The computational technique presented is very efficient allowing interactive completion of reaction networks of FBA models. Computational techniques based on MILP cannot offer such fast and interactive completion.


Flux Balance Analysis (FBA) is a method for analyzing genome-scale steady-state models of metabolic networks [1, 2]. Constructing an FBA model often requires completing, or gap-filling, the reaction network. This completion is needed when the model does not grow under some specific growth condition (i.e., given sets of nutrients and secretions). Gap-filling is a computational technique to complete a reaction network based on FBA without referring to the genome. Indeed, a complete knowledge of the functionality of the genome provides a complete reaction network and no gap-filling would be needed. Essentially, given a set of candidate reactions, gap-filling suggests to add some of these reactions to the model so that the FBA model grows, but without guaranteeing that the enzymes for the added reactions exist in the organism. This computational approach to complete a network is viable if it is unknown how to complete the reaction network based on the genome.

To the best of our knowledge, all the current approaches to gap-fill [28] use Mixed-Integer Linear Programming (MILP) and compute a minimum set of reactions to add. But, searching for a minimum set of reactions using MILP is computationally expensive if the set of candidate reactions is large. For example, the MetaCyc [9] database contains more than 12,000 reactions. With such a set of candidate reactions, and searching for a minimum set of reactions, MILP typically takes from several minutes to hours, because the number of integer variables increases proportionally to the number of candidate reactions. Frequently, more than an hour is needed for optimally solving such MILPs. Section “Results” presents such concrete cases.

For another example, [8] reports that GapFind with GapFill took about 14 hours when gap-filling a specific FBA model of C. neoformans. GapFind/GapFill uses MILP to find metabolites that cannot be produced and gap-fill the network of reactions of the model to produce them.

Although MILP can find a minimum number of reactions, those reactions are still only plausible suggestions to complete a reaction network. The reactions still need to be analyzed to confirm their validity for the organism. This analysis can be done by searching the scientific literature for references to pathways based on the suggested reactions to add. FastGapFilling also needs such an analysis, but it also provides several sets of reactions from which a broader analysis can be done.

Moreover, these MILP computational techniques focus on finding the smallest set of candidate reactions to complete a model, but that set is not necessarily the most appropriate solution. For example, if only one reaction is needed to produce an essential compound, it might be the case that there is a solution with two reactions that better correspond to the taxonomy of the organism.
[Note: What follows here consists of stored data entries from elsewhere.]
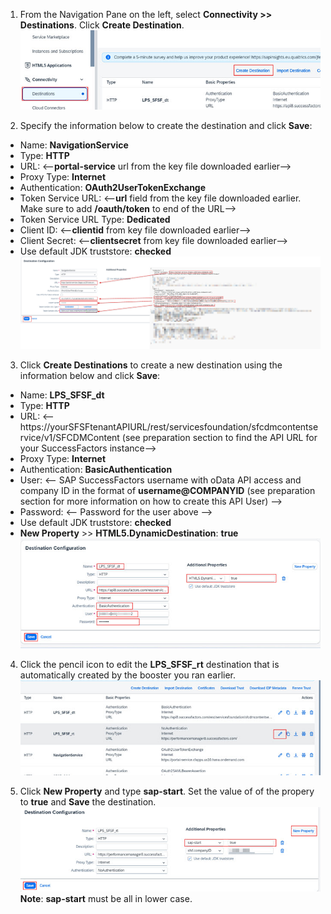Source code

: 1. From the Navigation Pane on the left, select **Connectivity >> Destinations**.  Click **Create Destination**.</br>
![create_destination](1.jpg)

2. Specify the information below to create the destination and click **Save**:
  * Name: **NavigationService**
  * Type: **HTTP**
  * URL: <--**portal-service** url from the key file downloaded earlier-->
  * Proxy Type: **Internet**
  * Authentication: **OAuth2UserTokenExchange**
  * Token Service URL: <--**url** field from the key file downloaded earlier.  Make sure to add **/oauth/token** to end of the URL-->
  * Token Service URL Type: **Dedicated**
  * Client ID: <--**clientid** from key file downloaded earlier-->
  * Client Secret: <--**clientsecret** from key file downloaded earlier-->
  * Use default JDK truststore: **checked**</br>
![create_destination](2.jpg)
 
3. Click **Create Destinations** to create a new destination using the information below and click **Save**:
  * Name: **LPS_SFSF_dt**
  * Type: **HTTP**
  * URL: <-- https://yourSFSFtenantAPIURL/rest/servicesfoundation/sfcdmcontentservice/v1/SFCDMContent  (see preparation section to find the API URL for your SuccessFactors instance-->
  * Proxy Type: **Internet**
  * Authentication: **BasicAuthentication**
  * User: <-- SAP SuccessFactors username with oData API access and company ID in the format of **username@COMPANYID** (see preparation section for more information on how to create this API User) -->
  * Password: <-- Password for the user above -->
  * Use default JDK truststore: **checked**
  * **New Property** >> **HTML5.DynamicDestination**: **true**</br>
 ![create_destination](3.jpg)
  
4. Click the pencil icon to edit the **LPS_SFSF_rt** destination that is automatically created by the booster you ran earlier.</br>
![create_destination](4.jpg)

5. Click **New Property** and type **sap-start**.  Set the value of of the propery to **true** and **Save** the destination.</br>
![create_destination](5.jpg)             
**Note**: **sap-start** must be all in lower case.
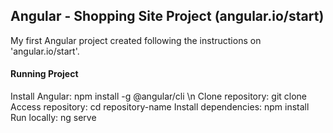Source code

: ## Angular - Shopping Site Project (angular.io/start)

My first Angular project created following the instructions on 'angular.io/start'. 

#### Running Project
Install Angular: npm install -g @angular/cli \n
Clone repository: git clone
Access repository: cd repository-name
Install dependencies: npm install
Run locally: ng serve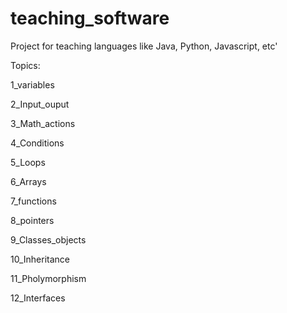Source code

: # teaching_software
Project for teaching languages like Java, Python, Javascript, etc'


Topics:

1_variables

2_Input_ouput

3_Math_actions

4_Conditions

5_Loops

6_Arrays

7_functions

8_pointers

9_Classes_objects

10_Inheritance

11_Pholymorphism

12_Interfaces
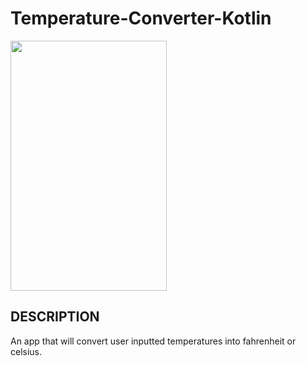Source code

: # Temperature-Converter-Kotlin
<img src="tempconvertgif.gif" align="center" width="250" height="400">

## DESCRIPTION ##
An app that will convert user inputted temperatures into fahrenheit or celsius.
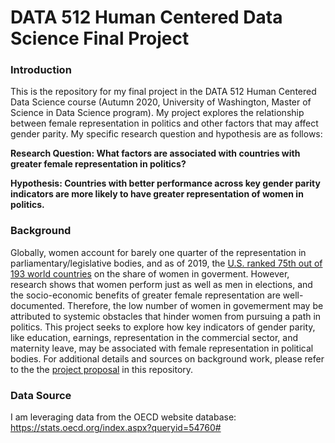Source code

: # DATA 512 Human Centered Data Science Final Project

### Introduction
This is the repository for my final project in the DATA 512 Human Centered Data Science course (Autumn 2020, University of Washington, Master of Science in Data Science program). 
My project explores the relationship between female representation in politics and other factors that may affect gender parity. My specific research question and hypothesis are as follows:    

**Research Question: What factors are associated with countries with greater female representation in politics?**  

**Hypothesis: Countries with better performance across key gender parity indicators are more likely to have greater representation of women in politics.**

### Background
Globally, women account for barely one quarter of the representation in parliamentary/legislative bodies, and as of 2019, the [U.S. ranked 75th out of 193 world countries](https://www.cnbc.com/2019/03/04/the-us-ranks-75th-in-womens-representation-in-government.html) on the share of women in goverment. However, research shows that women perform just as well as men in elections, and the socio-economic benefits of greater female representation are well-documented. Therefore, the low number of women in govemerment may be attributed to systemic obstacles that hinder women from pursuing a path in politics. This project seeks to explore how key indicators of gender parity, like education, earnings, representation in the commercial sector, and maternity leave, may be associated with female representation in political bodies. For additional details and sources on background work, please refer to the the [project proposal](https://github.com/nhalfi/data-512-final/blob/main/final_project.ipynb) in this repository.

### Data Source  
I am leveraging data from the OECD website database: https://stats.oecd.org/index.aspx?queryid=54760#
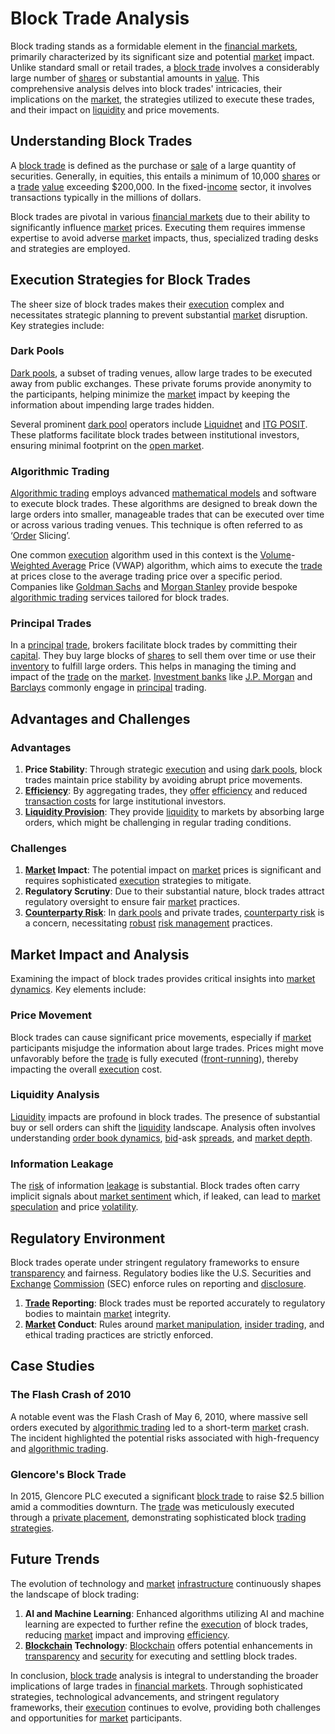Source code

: # Block Trade Analysis

Block trading stands as a formidable element in the [financial markets](../f/financial_market.md), primarily characterized by its significant size and potential [market](../m/market.md) impact. Unlike standard small or retail trades, a [block trade](../b/block_trade.md) involves a considerably large number of [shares](../s/shares.md) or substantial amounts in [value](../v/value.md). This comprehensive analysis delves into block trades' intricacies, their implications on the [market](../m/market.md), the strategies utilized to execute these trades, and their impact on [liquidity](../l/liquidity.md) and price movements.

## Understanding Block Trades

A [block trade](../b/block_trade.md) is defined as the purchase or [sale](../s/sale.md) of a large quantity of securities. Generally, in equities, this entails a minimum of 10,000 [shares](../s/shares.md) or a [trade](../t/trade.md) [value](../v/value.md) exceeding $200,000. In the fixed-[income](../i/income.md) sector, it involves transactions typically in the millions of dollars. 

Block trades are pivotal in various [financial markets](../f/financial_market.md) due to their ability to significantly influence [market](../m/market.md) prices. Executing them requires immense expertise to avoid adverse [market](../m/market.md) impacts, thus, specialized trading desks and strategies are employed.

## Execution Strategies for Block Trades

The sheer size of block trades makes their [execution](../e/execution.md) complex and necessitates strategic planning to prevent substantial [market](../m/market.md) disruption. Key strategies include:

### Dark Pools

[Dark pools](../d/dark_pools.md), a subset of trading venues, allow large trades to be executed away from public exchanges. These private forums provide anonymity to the participants, helping minimize the [market](../m/market.md) impact by keeping the information about impending large trades hidden.

Several prominent [dark pool](../d/dark_pool.md) operators include [Liquidnet](https://www.liquidnet.com/) and [ITG POSIT](https://www.itg.com/posit/). These platforms facilitate block trades between institutional investors, ensuring minimal footprint on the [open market](../o/open_market.md).

### Algorithmic Trading

[Algorithmic trading](../a/algorithmic_trading.md) employs advanced [mathematical models](../m/mathematical_models_in_trading.md) and software to execute block trades. These algorithms are designed to break down the large orders into smaller, manageable trades that can be executed over time or across various trading venues. This technique is often referred to as ‘[Order](../o/order.md) Slicing’.

One common [execution](../e/execution.md) algorithm used in this context is the [Volume](../v/volume.md)-[Weighted Average](../w/weighted_average.md) Price (VWAP) algorithm, which aims to execute the [trade](../t/trade.md) at prices close to the average trading price over a specific period. Companies like [Goldman Sachs](https://www.goldmansachs.com/) and [Morgan Stanley](https://www.morganstanley.com/) provide bespoke [algorithmic trading](../a/algorithmic_trading.md) services tailored for block trades.

### Principal Trades

In a [principal](../p/principal.md) [trade](../t/trade.md), brokers facilitate block trades by committing their [capital](../c/capital.md). They buy large blocks of [shares](../s/shares.md) to sell them over time or use their [inventory](../i/inventory.md) to fulfill large orders. This helps in managing the timing and impact of the [trade](../t/trade.md) on the [market](../m/market.md). [Investment banks](../i/investment_bank_(ib).md) like [J.P. Morgan](https://www.jpmorgan.com/) and [Barclays](https://home.barclays/) commonly engage in [principal](../p/principal.md) trading.

## Advantages and Challenges

### Advantages

1. **Price Stability**: Through strategic [execution](../e/execution.md) and using [dark pools](../d/dark_pools.md), block trades maintain price stability by avoiding abrupt price movements.
2. **[Efficiency](../e/efficiency.md)**: By aggregating trades, they [offer](../o/offer.md) [efficiency](../e/efficiency.md) and reduced [transaction costs](../t/transaction_costs.md) for large institutional investors.
3. **[Liquidity Provision](../l/liquidity_provision.md)**: They provide [liquidity](../l/liquidity.md) to markets by absorbing large orders, which might be challenging in regular trading conditions.

### Challenges

1. **[Market](../m/market.md) Impact**: The potential impact on [market](../m/market.md) prices is significant and requires sophisticated [execution](../e/execution.md) strategies to mitigate.
2. **Regulatory Scrutiny**: Due to their substantial nature, block trades attract regulatory oversight to ensure fair [market](../m/market.md) practices.
3. **[Counterparty Risk](../c/counterparty_risk.md)**: In [dark pools](../d/dark_pools.md) and private trades, [counterparty risk](../c/counterparty_risk.md) is a concern, necessitating [robust](../r/robust.md) [risk management](../r/risk_management.md) practices.

## Market Impact and Analysis

Examining the impact of block trades provides critical insights into [market dynamics](../m/market_dynamics.md). Key elements include:

### Price Movement

Block trades can cause significant price movements, especially if [market](../m/market.md) participants misjudge the information about large trades. Prices might move unfavorably before the [trade](../t/trade.md) is fully executed ([front-running](../f/front-running.md)), thereby impacting the overall [execution](../e/execution.md) cost.

### Liquidity Analysis

[Liquidity](../l/liquidity.md) impacts are profound in block trades. The presence of substantial buy or sell orders can shift the [liquidity](../l/liquidity.md) landscape. Analysis often involves understanding [order book dynamics](../o/order_book_dynamics.md), [bid](../b/bid.md)-ask [spreads](../s/spreads.md), and [market depth](../m/market_depth.md).

### Information Leakage

The [risk](../r/risk.md) of information [leakage](../l/leakage.md) is substantial. Block trades often carry implicit signals about [market sentiment](../m/market_sentiment.md) which, if leaked, can lead to [market](../m/market.md) [speculation](../s/speculation.md) and price [volatility](../v/volatility.md).

## Regulatory Environment

Block trades operate under stringent regulatory frameworks to ensure [transparency](../t/transparency.md) and fairness. Regulatory bodies like the U.S. Securities and [Exchange](../e/exchange.md) [Commission](../c/commission.md) (SEC) enforce rules on reporting and [disclosure](../d/disclosure.md).

1. **[Trade](../t/trade.md) Reporting**: Block trades must be reported accurately to regulatory bodies to maintain [market](../m/market.md) integrity.
2. **[Market](../m/market.md) Conduct**: Rules around [market manipulation](../m/market_manipulation.md), [insider trading](../i/insider.md), and ethical trading practices are strictly enforced.

## Case Studies

### The Flash Crash of 2010

A notable event was the Flash Crash of May 6, 2010, where massive sell orders executed by [algorithmic trading](../a/algorithmic_trading.md) led to a short-term [market](../m/market.md) crash. The incident highlighted the potential risks associated with high-frequency and [algorithmic trading](../a/algorithmic_trading.md).

### Glencore's Block Trade

In 2015, Glencore PLC executed a significant [block trade](../b/block_trade.md) to raise $2.5 billion amid a commodities downturn. The [trade](../t/trade.md) was meticulously executed through a [private placement](../p/private_placement.md), demonstrating sophisticated block [trading strategies](../t/trading_strategies.md).

## Future Trends

The evolution of technology and [market](../m/market.md) [infrastructure](../i/infrastructure.md) continuously shapes the landscape of block trading:

1. **AI and Machine Learning**: Enhanced algorithms utilizing AI and machine learning are expected to further refine the [execution](../e/execution.md) of block trades, reducing [market](../m/market.md) impact and improving [efficiency](../e/efficiency.md).
2. **[Blockchain](../b/blockchain_in_trading.md) Technology**: [Blockchain](../b/blockchain_in_trading.md) offers potential enhancements in [transparency](../t/transparency.md) and [security](../s/security.md) for executing and settling block trades.

In conclusion, [block trade](../b/block_trade.md) analysis is integral to understanding the broader implications of large trades in [financial markets](../f/financial_market.md). Through sophisticated strategies, technological advancements, and stringent regulatory frameworks, their [execution](../e/execution.md) continues to evolve, providing both challenges and opportunities for [market](../m/market.md) participants.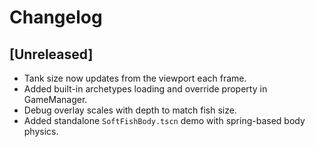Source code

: # Changelog

## [Unreleased]
- Tank size now updates from the viewport each frame.
- Added built-in archetypes loading and override property in GameManager.
- Debug overlay scales with depth to match fish size.
- Added standalone `SoftFishBody.tscn` demo with spring-based body physics.

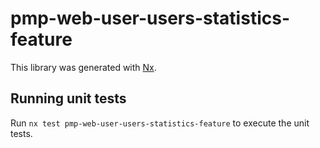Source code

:# pmp-web-user-users-statistics-feature

This library was generated with [Nx](https://nx.dev).

## Running unit tests

Run `nx test pmp-web-user-users-statistics-feature` to execute the unit tests.
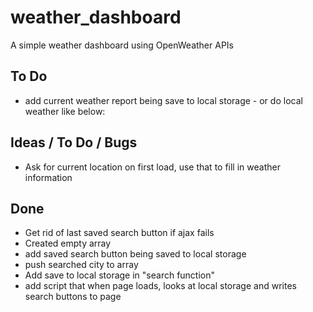 # weather_dashboard
A simple weather dashboard using OpenWeather APIs

## To Do


* add current weather report being save to local storage - or do local weather like below:


## Ideas / To Do / Bugs

* Ask for current location on first load, use that to fill in weather information


## Done

*  Get rid of last saved search button if ajax fails
* Created empty array
* add saved search button being saved to local storage
* push searched city to array
* Add save to local storage in "search function"
* add script that when page loads, looks at local storage and writes search buttons to page




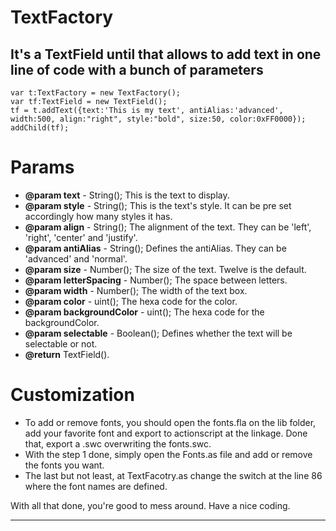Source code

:<h1>TextFactory</h1>
<h2>It's a TextField until that allows to add text in one line of code with a bunch of parameters</h2>

	var t:TextFactory = new TextFactory();
	var tf:TextField = new TextField();
	tf = t.addText({text:'This is my text', antiAlias:'advanced', width:500, align:"right", style:"bold", size:50, color:0xFF0000});
	addChild(tf);

<h1>Params</h1>

* <strong>@param text</strong> - String(); This is the text to display.
* <strong>@param style</strong> - String(); This is the text's style. It can be pre set accordingly how many styles it has.
* <strong>@param align</strong> -  String(); The alignment of the text. They can be 'left', 'right', 'center' and 'justify'.
* <strong>@param antiAlias</strong> - String(); Defines the antiAlias. They can be 'advanced' and 'normal'.
* <strong>@param size</strong> - Number(); The size of the text. Twelve is the default.
* <strong>@param letterSpacing</strong> - Number(); The space between letters.
* <strong>@param width</strong> - Number(); The width of the text box.
* <strong>@param color</strong> - uint(); The hexa code for the color.
* <strong>@param backgroundColor</strong> - uint(); The hexa code for the backgroundColor.
* <strong>@param selectable</strong> - Boolean(); Defines whether the text will be selectable or not.
* <strong>@return</strong> TextField().

<h1>Customization</h1>

* To add or remove fonts, you should open the fonts.fla on the lib folder, add your favorite font and export to actionscript at the linkage. Done that, export a .swc overwriting the fonts.swc.
* With the step 1 done, simply open the Fonts.as file and add or remove the fonts you want.
* The last but not least, at TextFacotry.as change the switch at the line 86 where the font names are defined. 

With all that done, you're good to mess around. Have a nice coding.



------------------------------------------------------------------------------------------------------------------------------
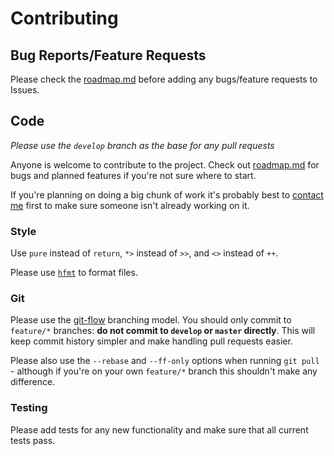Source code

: # Contributing

## Bug Reports/Feature Requests

Please check the [roadmap.md](https://github.com/smallhadroncollider/cmt/blob/develop/roadmap.md) before adding any bugs/feature requests to Issues.

## Code

*Please use the `develop` branch as the base for any pull requests*

Anyone is welcome to contribute to the project. Check out [roadmap.md](https://github.com/smallhadroncollider/cmt/blob/develop/roadmap.md) for bugs and planned features if you're not sure where to start.

If you're planning on doing a big chunk of work it's probably best to [contact me](mailto:mark@smallhadroncollider.com) first to make sure someone isn't already working on it.


### Style

Use `pure` instead of `return`, `*>` instead of `>>`, and `<>` instead of `++`.

Please use [`hfmt`](https://github.com/danstiner/hfmt) to format files.

### Git

Please use the [git-flow](http://nvie.com/posts/a-successful-git-branching-model/) branching model. You should only commit to `feature/*` branches: **do not commit to `develop` or `master` directly**. This will keep commit history simpler and make handling pull requests easier.

Please also use the `--rebase` and `--ff-only` options when running `git pull` - although if you're on your own `feature/*` branch this shouldn't make any difference.

### Testing

Please add tests for any new functionality and make sure that all current tests pass.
Knowing the existence of this other non minimum solution might help discover the right missing reactions, which is a solution that might be given by FastGapFilling.

In this paper we present a computational technique using linear programming (LP), avoiding MILP, for reaction gap-filling. Solving a linear program with thousands and even tens of thousands of variables is typically about 1 second. Therefore, LP is a much faster computational technique, compared to MILP, that can give almost immediate feedback on what is needed to complete a reaction network. The gap-filling solutions found by FastGapFilling can be the same or different from those with the MILP approach, as the applications presented in Section “Results” demonstrate. In fact, several sets of candidate reactions are suggested by FastGapFilling, all offering positive growth condition, which may add more insight to complete a reaction network.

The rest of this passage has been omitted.